Wednesday, 4 March 2009

Rewriting - ugh!

Rewriting is horrible. Sometimes an editor doesn't brief the writer clearly, other times the writer doesn't read the brief properly, other times the piece just doesn't work as originally planned.

Whatever the reason, it is horrible, but sometimes rewriting has to be done. And I think there are two golden rules for the humble writer as s/he sits there gloomily contemplating a few hours of extra work.

1. Be Nice

Don't criticise the editor, even if they have made loads of mistakes. No need to be a doormat - in fact, being a doormat is a VERY bad idea. But just remember that however difficult the editor is, they're usually not being awful just for the sake of it.
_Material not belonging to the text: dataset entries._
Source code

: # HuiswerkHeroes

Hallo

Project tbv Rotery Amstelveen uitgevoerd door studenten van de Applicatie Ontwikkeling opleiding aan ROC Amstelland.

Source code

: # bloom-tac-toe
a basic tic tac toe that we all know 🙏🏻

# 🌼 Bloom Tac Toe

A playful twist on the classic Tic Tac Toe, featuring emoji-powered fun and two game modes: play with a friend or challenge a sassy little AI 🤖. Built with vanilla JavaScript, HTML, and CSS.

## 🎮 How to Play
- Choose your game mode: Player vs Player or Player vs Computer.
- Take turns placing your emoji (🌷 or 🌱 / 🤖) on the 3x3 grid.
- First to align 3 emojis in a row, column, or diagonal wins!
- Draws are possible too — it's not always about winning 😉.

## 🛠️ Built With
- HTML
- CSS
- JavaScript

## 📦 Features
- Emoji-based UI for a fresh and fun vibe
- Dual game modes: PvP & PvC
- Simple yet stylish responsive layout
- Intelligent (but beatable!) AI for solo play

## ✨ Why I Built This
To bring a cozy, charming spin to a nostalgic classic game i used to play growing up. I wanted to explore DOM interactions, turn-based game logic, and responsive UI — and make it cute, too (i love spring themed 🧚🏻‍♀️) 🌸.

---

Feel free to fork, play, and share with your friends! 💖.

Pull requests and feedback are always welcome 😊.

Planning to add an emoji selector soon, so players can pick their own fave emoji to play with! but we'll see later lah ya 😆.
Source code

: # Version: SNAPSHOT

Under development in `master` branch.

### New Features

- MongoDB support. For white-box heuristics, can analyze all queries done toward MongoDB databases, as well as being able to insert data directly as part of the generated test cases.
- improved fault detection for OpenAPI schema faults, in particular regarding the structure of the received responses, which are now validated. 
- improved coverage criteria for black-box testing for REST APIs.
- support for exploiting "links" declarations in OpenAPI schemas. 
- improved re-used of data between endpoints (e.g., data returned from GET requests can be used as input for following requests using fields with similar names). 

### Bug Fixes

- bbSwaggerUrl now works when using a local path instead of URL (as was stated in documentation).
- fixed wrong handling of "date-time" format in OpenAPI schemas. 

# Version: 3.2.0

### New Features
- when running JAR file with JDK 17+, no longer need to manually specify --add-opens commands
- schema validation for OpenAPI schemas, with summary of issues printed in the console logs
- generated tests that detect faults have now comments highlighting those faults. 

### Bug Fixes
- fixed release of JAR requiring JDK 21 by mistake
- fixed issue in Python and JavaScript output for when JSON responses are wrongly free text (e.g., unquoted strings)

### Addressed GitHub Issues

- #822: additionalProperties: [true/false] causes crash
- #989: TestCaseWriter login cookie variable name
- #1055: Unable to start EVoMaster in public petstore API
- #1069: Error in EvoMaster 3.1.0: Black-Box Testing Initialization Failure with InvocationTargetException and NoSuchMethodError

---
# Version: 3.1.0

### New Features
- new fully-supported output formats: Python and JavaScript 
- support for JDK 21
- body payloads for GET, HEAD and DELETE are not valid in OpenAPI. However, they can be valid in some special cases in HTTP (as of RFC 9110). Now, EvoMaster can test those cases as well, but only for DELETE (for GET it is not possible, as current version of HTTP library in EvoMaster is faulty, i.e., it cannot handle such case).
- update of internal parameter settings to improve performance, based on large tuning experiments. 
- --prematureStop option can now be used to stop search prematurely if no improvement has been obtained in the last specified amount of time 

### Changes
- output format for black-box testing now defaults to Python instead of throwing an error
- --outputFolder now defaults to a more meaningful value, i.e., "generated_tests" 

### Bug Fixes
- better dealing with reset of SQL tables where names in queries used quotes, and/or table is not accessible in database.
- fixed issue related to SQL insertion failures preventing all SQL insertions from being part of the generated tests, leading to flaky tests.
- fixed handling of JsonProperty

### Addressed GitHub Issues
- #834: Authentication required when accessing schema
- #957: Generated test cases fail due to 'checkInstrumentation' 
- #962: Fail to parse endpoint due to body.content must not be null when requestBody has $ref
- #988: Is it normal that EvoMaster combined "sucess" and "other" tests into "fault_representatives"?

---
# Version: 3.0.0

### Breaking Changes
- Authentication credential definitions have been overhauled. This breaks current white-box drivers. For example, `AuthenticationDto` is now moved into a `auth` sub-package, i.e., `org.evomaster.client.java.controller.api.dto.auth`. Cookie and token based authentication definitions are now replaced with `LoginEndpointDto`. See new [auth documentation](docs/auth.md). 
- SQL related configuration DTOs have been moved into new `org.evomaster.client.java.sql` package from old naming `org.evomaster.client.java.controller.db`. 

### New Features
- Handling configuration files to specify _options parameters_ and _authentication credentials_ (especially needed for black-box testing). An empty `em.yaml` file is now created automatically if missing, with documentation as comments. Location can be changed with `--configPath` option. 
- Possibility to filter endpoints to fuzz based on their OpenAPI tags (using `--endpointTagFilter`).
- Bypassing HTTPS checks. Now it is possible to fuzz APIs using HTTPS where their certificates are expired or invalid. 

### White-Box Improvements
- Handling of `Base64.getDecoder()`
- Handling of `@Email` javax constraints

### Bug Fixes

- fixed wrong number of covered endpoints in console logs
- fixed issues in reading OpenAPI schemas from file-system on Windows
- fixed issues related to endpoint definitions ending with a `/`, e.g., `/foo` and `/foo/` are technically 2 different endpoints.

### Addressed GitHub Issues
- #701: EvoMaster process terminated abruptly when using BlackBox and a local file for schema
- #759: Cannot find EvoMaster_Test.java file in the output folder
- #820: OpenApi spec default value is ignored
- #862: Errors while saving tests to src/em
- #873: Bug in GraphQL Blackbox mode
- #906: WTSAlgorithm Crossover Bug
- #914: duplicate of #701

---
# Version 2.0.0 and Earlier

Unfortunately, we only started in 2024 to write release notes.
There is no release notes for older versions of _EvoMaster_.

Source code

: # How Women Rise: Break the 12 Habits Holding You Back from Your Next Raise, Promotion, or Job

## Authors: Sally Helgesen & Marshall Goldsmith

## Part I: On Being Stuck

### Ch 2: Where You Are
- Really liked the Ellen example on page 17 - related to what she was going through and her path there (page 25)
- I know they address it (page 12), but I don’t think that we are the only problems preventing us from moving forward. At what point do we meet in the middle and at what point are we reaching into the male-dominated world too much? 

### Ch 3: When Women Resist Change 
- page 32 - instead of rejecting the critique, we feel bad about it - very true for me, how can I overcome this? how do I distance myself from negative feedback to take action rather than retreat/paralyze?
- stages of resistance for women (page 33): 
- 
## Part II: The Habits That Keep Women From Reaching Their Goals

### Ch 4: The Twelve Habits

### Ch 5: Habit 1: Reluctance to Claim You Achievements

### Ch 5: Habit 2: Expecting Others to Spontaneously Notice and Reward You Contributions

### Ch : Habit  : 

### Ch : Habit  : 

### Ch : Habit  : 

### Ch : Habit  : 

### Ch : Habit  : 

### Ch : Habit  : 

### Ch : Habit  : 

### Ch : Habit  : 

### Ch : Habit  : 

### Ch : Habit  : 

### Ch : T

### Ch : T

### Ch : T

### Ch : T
Editors are trying to create a good magazine to a deadline. They often have a higher-up editor or a publisher or someone else putting pressure on them. They're human. They want to work with people that do the job without fuss. And they have the power to hire or fire you.

2. Do Check

Find out what's required now. If you're not sure what you did wrong - double check and be sure you understand this time round. Make sure your copy is in on time, and that it is as good as you can make it. If you don't have time to do all this, then make time.

Which all sounds very good and very professional, and it is. But I have to add that occasionally - just occasionally - difficult editors ARE just too awful.

Just Too Awful

Perhaps the worst I ever had was a man who was new in the job and so anxious about it that he wanted no less than six rewrites of a long, long story. I was sorry for him, but my sympathy wore ever thinner each time he changed his mind at the sight of the latest rewrite.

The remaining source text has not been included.